Records drawn from a dataset:

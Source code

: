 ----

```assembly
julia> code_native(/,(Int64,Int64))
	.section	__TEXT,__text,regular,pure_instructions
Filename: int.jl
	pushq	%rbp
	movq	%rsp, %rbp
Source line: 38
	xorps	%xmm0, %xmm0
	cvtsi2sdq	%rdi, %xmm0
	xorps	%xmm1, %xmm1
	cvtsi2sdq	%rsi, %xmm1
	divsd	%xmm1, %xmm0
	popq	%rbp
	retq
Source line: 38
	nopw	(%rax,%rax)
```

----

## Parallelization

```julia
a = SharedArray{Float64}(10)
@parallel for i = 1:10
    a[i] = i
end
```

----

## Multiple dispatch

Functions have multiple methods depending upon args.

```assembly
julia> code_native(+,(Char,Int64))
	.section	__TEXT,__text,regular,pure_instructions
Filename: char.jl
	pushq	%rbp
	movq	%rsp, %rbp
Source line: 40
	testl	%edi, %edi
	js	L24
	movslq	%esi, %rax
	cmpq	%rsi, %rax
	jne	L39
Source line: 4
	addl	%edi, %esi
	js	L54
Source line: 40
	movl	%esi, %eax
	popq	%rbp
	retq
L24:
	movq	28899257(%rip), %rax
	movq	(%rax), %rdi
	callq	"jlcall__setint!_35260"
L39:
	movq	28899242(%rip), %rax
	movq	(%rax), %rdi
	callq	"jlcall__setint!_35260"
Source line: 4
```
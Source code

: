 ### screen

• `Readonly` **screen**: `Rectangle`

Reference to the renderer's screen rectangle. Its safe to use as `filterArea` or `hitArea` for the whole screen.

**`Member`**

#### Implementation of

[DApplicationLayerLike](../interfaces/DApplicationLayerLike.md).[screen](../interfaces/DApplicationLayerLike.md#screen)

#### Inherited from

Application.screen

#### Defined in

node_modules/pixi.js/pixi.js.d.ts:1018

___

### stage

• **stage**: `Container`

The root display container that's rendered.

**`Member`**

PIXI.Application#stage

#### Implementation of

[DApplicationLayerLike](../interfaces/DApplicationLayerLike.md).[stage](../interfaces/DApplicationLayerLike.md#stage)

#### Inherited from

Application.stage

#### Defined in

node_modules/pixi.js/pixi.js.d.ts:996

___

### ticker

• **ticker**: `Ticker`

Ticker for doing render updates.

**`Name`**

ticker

→ Work instructions
I need exact copies of the lines from the one holding "PIXI.Application#stage" through the end of the records above, and nothing beyond them.

→ Solution to this problem
PIXI.Application#stage

#### Implementation of

[DApplicationLayerLike](../interfaces/DApplicationLayerLike.md).[stage](../interfaces/DApplicationLayerLike.md#stage)

#### Inherited from

Application.stage

#### Defined in

node_modules/pixi.js/pixi.js.d.ts:996

___

### ticker

• **ticker**: `Ticker`

Ticker for doing render updates.

**`Name`**

ticker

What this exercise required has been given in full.